Give back the lines of the entries below exactly as written, from the first line to the line holding "- Dependency Inversion Principle", both included, with the pictures omitted.

+--

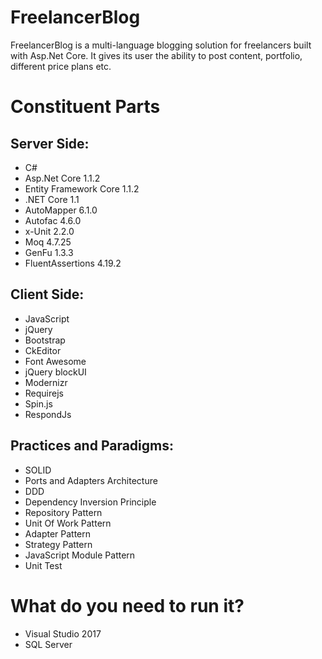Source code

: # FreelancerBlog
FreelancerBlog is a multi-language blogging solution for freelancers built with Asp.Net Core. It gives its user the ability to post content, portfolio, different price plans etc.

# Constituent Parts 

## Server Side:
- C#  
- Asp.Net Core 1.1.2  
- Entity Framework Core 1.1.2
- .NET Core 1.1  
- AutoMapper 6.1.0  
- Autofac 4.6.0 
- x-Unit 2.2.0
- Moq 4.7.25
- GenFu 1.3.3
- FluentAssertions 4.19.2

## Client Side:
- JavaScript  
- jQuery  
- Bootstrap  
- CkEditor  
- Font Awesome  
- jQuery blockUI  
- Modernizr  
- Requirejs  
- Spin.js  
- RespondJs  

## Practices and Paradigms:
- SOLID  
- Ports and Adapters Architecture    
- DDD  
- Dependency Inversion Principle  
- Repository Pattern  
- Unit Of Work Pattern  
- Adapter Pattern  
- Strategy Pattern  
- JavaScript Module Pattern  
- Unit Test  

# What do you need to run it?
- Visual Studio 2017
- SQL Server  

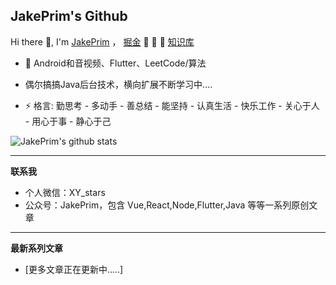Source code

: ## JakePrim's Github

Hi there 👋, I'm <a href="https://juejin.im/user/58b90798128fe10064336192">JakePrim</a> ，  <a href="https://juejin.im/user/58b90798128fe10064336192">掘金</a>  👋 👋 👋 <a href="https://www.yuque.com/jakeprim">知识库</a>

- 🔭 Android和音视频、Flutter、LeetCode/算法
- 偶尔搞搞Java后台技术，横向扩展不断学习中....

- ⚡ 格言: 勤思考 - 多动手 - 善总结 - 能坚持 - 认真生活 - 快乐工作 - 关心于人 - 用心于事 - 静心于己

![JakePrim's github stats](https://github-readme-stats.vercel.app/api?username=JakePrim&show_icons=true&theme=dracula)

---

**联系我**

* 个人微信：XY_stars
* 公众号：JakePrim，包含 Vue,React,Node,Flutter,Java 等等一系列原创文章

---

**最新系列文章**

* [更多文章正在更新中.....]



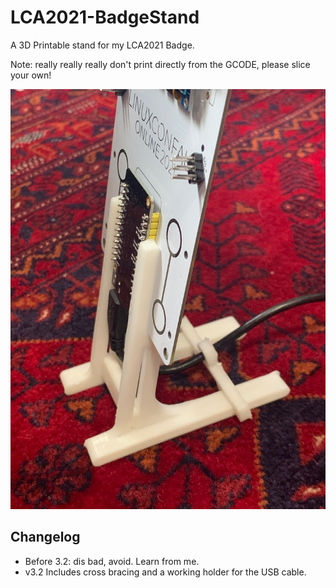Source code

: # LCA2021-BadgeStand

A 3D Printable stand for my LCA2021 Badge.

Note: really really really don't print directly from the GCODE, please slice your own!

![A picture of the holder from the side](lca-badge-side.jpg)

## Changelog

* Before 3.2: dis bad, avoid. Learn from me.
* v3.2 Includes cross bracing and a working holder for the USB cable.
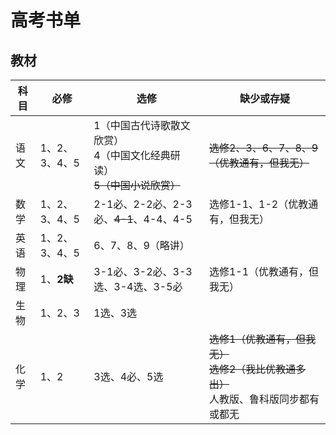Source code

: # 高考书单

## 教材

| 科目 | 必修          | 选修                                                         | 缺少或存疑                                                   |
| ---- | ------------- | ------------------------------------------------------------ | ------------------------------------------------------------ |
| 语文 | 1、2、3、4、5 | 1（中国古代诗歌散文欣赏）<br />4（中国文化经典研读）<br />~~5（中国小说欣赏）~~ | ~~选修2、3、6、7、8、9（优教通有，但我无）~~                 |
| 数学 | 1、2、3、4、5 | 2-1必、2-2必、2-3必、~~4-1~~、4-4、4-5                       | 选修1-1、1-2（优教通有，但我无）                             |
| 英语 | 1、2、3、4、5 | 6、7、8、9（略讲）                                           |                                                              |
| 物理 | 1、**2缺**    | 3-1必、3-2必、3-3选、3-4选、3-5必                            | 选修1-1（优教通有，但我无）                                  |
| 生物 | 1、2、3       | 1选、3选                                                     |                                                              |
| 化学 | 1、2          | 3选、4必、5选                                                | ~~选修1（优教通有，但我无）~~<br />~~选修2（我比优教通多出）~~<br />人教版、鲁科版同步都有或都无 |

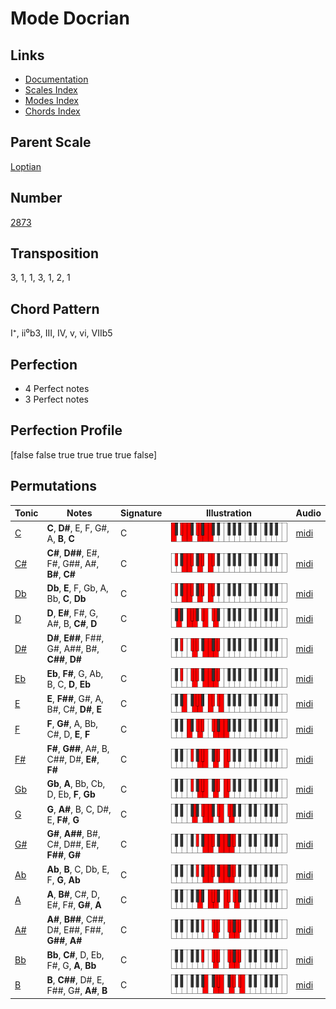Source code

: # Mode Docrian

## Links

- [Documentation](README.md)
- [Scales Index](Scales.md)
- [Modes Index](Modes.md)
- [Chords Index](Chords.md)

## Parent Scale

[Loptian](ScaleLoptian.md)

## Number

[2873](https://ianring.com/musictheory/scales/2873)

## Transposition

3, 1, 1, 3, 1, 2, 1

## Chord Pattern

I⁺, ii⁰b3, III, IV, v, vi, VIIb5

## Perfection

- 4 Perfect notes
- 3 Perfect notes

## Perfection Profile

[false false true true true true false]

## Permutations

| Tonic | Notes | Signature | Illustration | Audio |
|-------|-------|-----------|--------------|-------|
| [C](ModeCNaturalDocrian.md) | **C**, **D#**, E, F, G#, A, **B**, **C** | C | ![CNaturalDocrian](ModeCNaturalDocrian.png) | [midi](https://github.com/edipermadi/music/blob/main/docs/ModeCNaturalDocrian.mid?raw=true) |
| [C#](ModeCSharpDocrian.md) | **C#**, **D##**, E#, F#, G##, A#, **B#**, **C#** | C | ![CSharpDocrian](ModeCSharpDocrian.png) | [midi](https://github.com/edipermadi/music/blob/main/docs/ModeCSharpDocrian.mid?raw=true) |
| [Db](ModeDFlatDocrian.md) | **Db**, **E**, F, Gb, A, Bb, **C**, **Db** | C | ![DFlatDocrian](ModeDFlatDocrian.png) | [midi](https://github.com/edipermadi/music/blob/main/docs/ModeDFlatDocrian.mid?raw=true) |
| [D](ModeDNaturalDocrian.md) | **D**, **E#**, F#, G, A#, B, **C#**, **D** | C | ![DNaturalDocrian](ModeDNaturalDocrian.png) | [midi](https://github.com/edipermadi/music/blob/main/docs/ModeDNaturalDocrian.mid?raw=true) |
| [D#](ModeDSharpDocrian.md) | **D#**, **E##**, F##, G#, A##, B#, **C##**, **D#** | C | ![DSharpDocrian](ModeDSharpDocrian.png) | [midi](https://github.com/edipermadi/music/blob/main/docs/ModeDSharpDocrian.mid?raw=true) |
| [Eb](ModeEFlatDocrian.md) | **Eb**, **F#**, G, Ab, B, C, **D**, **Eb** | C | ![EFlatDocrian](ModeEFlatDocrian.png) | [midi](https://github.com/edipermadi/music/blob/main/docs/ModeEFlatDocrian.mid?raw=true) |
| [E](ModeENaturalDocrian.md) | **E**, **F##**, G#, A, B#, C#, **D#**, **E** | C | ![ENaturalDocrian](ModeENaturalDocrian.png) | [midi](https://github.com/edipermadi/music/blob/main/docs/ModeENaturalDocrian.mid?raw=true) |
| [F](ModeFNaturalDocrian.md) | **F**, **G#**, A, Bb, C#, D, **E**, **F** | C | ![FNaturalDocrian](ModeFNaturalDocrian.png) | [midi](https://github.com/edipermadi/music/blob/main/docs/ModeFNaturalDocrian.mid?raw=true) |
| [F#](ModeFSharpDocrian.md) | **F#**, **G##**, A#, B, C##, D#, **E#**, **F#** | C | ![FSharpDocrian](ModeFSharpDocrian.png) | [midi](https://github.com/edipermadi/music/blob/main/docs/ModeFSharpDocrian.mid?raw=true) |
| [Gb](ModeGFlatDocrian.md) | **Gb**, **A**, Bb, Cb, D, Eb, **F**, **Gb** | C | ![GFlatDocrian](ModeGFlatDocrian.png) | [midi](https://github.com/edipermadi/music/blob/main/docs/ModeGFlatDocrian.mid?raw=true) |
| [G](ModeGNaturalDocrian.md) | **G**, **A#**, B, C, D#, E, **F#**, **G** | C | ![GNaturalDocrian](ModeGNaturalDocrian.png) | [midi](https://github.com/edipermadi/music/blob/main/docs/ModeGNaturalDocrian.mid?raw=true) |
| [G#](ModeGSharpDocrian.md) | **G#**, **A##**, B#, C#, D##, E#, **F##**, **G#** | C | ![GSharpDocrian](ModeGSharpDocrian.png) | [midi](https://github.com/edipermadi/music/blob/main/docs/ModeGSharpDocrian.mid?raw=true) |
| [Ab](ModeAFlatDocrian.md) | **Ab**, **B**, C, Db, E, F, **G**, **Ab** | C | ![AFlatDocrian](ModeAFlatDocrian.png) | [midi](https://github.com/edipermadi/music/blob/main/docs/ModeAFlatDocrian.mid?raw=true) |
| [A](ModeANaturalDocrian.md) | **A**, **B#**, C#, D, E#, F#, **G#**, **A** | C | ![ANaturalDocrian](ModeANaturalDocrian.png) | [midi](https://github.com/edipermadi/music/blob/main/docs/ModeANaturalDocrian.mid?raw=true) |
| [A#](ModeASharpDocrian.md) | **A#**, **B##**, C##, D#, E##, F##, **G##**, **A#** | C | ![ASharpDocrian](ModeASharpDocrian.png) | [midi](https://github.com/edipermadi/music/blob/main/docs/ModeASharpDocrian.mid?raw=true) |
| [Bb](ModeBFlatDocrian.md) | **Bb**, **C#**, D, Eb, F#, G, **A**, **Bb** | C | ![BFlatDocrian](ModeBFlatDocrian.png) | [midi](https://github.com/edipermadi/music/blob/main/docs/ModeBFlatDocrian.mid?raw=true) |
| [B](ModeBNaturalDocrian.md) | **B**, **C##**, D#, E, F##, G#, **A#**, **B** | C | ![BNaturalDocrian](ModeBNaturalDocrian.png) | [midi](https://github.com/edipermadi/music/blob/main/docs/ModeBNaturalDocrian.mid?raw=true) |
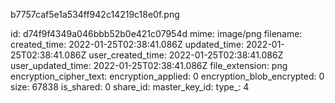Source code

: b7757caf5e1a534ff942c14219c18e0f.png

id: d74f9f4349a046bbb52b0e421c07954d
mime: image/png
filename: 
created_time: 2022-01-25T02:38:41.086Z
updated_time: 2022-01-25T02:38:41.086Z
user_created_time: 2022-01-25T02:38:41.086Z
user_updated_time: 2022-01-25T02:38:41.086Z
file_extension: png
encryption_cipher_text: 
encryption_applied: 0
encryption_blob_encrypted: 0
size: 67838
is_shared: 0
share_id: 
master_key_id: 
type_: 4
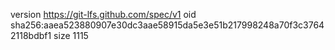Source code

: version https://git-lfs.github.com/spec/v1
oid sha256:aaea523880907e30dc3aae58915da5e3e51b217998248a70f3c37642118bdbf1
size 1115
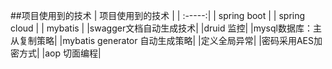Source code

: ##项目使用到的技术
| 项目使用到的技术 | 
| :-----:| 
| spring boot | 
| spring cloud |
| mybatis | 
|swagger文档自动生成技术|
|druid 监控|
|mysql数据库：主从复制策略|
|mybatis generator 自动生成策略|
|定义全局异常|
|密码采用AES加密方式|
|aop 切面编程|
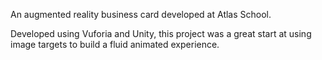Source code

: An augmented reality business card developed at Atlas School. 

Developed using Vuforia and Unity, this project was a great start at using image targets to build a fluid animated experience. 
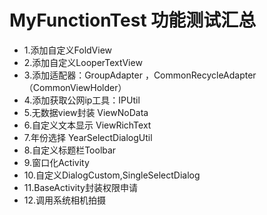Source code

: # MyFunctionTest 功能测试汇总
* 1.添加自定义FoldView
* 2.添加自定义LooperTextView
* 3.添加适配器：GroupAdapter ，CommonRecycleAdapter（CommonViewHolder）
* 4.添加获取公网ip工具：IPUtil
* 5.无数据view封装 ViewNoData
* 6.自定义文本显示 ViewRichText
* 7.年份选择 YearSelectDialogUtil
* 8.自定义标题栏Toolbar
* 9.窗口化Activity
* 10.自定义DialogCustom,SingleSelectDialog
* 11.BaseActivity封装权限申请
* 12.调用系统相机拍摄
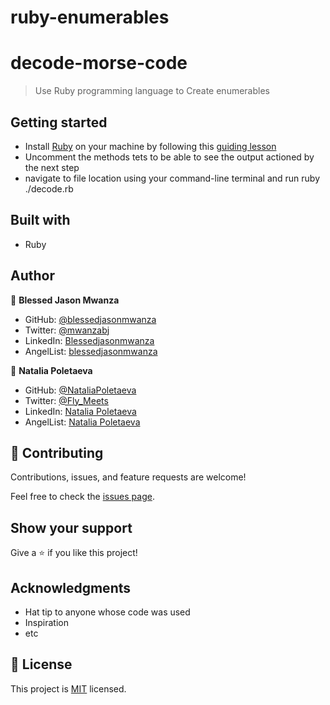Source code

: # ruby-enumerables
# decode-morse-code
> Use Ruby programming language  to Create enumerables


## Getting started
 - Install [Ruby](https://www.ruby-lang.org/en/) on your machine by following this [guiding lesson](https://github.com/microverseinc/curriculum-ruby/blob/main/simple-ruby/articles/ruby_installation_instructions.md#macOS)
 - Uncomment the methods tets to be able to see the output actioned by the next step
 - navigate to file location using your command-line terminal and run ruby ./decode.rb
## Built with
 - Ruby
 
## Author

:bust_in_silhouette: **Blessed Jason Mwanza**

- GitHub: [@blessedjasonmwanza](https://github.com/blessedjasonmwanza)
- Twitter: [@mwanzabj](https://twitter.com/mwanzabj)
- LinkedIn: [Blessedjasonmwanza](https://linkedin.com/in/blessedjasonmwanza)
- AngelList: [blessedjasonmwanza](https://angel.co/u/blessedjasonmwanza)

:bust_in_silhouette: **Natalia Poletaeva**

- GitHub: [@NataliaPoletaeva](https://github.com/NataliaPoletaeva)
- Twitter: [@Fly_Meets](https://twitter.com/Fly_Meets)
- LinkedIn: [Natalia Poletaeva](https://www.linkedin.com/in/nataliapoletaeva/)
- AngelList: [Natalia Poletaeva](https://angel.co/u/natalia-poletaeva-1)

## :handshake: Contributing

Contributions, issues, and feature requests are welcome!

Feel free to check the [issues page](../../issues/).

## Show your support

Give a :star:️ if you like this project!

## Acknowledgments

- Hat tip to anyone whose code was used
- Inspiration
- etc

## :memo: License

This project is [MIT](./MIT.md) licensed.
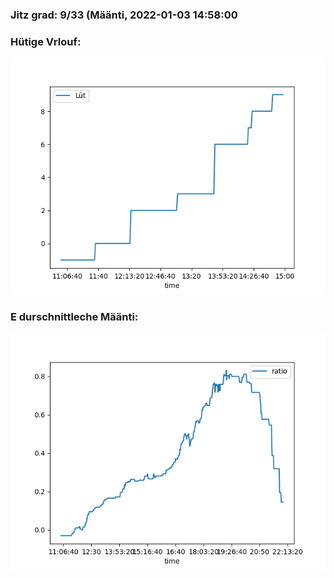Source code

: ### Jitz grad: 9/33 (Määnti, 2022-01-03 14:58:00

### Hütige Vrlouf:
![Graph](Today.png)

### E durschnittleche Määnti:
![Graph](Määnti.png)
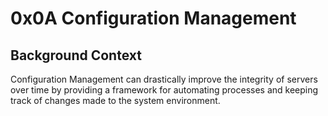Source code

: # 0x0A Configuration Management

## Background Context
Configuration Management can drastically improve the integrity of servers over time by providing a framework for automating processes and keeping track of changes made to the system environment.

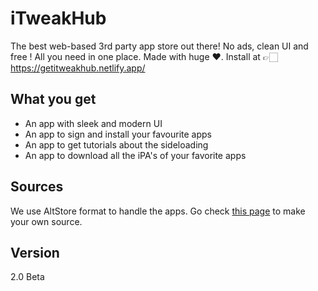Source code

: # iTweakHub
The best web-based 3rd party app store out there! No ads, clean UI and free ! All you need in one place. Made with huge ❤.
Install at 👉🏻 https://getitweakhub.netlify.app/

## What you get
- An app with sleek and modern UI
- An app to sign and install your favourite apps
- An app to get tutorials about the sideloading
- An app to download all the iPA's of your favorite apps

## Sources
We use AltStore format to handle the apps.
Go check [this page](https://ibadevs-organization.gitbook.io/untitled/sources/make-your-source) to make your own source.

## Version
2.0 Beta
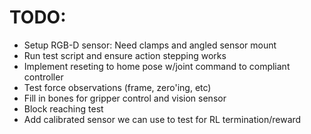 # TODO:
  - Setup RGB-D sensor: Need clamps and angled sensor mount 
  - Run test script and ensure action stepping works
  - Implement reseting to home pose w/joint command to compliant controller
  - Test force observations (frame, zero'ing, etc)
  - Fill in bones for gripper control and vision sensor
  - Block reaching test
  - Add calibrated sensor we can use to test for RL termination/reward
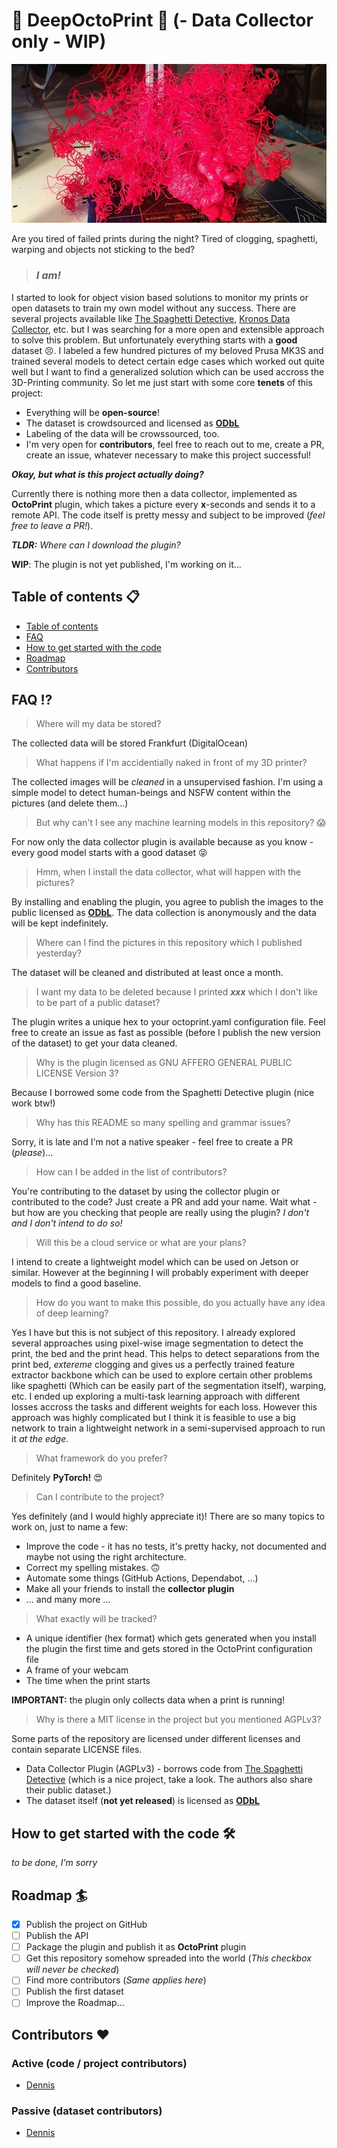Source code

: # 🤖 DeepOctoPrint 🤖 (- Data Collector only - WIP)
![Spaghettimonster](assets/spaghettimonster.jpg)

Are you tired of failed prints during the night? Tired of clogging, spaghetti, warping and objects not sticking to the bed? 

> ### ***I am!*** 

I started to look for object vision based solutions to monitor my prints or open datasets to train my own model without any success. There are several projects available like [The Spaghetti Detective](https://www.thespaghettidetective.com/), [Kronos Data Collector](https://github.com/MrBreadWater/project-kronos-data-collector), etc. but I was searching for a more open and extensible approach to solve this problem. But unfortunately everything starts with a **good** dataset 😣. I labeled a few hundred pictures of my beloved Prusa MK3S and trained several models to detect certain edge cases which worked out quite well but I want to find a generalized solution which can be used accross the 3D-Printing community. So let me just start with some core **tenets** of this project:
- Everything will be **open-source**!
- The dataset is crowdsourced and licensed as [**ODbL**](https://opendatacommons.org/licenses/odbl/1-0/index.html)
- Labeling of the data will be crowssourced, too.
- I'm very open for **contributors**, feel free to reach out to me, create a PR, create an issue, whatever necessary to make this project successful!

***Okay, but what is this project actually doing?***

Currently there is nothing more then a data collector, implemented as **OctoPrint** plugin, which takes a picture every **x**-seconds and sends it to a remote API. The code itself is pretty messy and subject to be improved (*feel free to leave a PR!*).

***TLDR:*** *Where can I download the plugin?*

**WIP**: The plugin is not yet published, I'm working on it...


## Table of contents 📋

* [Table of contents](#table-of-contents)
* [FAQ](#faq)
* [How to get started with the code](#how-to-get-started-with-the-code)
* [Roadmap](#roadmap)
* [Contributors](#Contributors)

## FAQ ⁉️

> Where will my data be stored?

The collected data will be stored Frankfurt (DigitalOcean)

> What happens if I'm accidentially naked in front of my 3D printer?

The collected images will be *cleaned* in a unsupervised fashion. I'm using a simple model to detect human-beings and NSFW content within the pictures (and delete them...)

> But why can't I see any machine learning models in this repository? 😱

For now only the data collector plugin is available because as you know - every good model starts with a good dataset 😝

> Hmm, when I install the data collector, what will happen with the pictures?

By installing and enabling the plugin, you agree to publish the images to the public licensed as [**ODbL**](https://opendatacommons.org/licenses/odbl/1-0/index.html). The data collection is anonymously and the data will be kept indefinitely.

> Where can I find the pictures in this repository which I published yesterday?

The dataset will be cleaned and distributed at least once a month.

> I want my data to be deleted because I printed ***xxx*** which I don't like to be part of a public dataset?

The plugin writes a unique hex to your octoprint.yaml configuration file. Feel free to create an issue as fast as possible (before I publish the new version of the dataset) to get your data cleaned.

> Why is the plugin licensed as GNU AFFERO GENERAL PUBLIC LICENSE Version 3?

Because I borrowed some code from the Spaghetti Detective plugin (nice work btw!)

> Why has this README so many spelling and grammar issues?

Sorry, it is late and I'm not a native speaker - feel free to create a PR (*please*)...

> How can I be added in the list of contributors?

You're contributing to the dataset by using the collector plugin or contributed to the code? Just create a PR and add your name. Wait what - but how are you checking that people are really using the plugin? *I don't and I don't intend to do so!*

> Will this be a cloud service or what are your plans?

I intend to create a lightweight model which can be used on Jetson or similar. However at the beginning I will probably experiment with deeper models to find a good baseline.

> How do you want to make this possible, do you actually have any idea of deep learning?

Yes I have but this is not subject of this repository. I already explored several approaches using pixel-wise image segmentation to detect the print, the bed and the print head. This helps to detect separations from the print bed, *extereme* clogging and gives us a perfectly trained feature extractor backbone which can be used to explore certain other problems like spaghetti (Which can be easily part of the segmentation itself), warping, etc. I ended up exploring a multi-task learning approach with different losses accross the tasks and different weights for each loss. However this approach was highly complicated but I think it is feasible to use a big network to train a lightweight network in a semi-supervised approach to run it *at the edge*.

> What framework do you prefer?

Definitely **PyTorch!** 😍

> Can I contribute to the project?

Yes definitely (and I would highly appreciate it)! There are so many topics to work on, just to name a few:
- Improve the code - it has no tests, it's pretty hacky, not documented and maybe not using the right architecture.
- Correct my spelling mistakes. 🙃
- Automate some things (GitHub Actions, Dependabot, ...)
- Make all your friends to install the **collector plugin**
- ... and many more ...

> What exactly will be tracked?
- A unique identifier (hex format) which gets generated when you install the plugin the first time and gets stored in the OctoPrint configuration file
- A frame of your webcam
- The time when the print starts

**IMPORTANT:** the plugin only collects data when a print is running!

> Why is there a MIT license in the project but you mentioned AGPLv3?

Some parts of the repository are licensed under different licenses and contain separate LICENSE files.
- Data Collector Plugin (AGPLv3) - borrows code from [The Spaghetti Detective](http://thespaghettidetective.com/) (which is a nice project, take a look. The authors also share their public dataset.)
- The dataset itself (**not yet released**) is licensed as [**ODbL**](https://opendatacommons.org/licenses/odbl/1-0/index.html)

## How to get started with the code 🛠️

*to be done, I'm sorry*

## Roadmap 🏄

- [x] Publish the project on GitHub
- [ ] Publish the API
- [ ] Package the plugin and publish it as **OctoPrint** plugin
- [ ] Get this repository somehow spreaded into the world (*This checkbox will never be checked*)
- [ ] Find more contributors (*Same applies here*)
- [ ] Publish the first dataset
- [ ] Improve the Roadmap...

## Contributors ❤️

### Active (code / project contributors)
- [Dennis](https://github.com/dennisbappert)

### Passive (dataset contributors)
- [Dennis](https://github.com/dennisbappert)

+--

§ **Task answer**:
Source code

: # FreelancerBlog
FreelancerBlog is a multi-language blogging solution for freelancers built with Asp.Net Core. It gives its user the ability to post content, portfolio, different price plans etc.

# Constituent Parts 

## Server Side:
- C#  
- Asp.Net Core 1.1.2  
- Entity Framework Core 1.1.2
- .NET Core 1.1  
- AutoMapper 6.1.0  
- Autofac 4.6.0 
- x-Unit 2.2.0
- Moq 4.7.25
- GenFu 1.3.3
- FluentAssertions 4.19.2

## Client Side:
- JavaScript  
- jQuery  
- Bootstrap  
- CkEditor  
- Font Awesome  
- jQuery blockUI  
- Modernizr  
- Requirejs  
- Spin.js  
- RespondJs  

## Practices and Paradigms:
- SOLID  
- Ports and Adapters Architecture    
- DDD  
- Dependency Inversion Principle  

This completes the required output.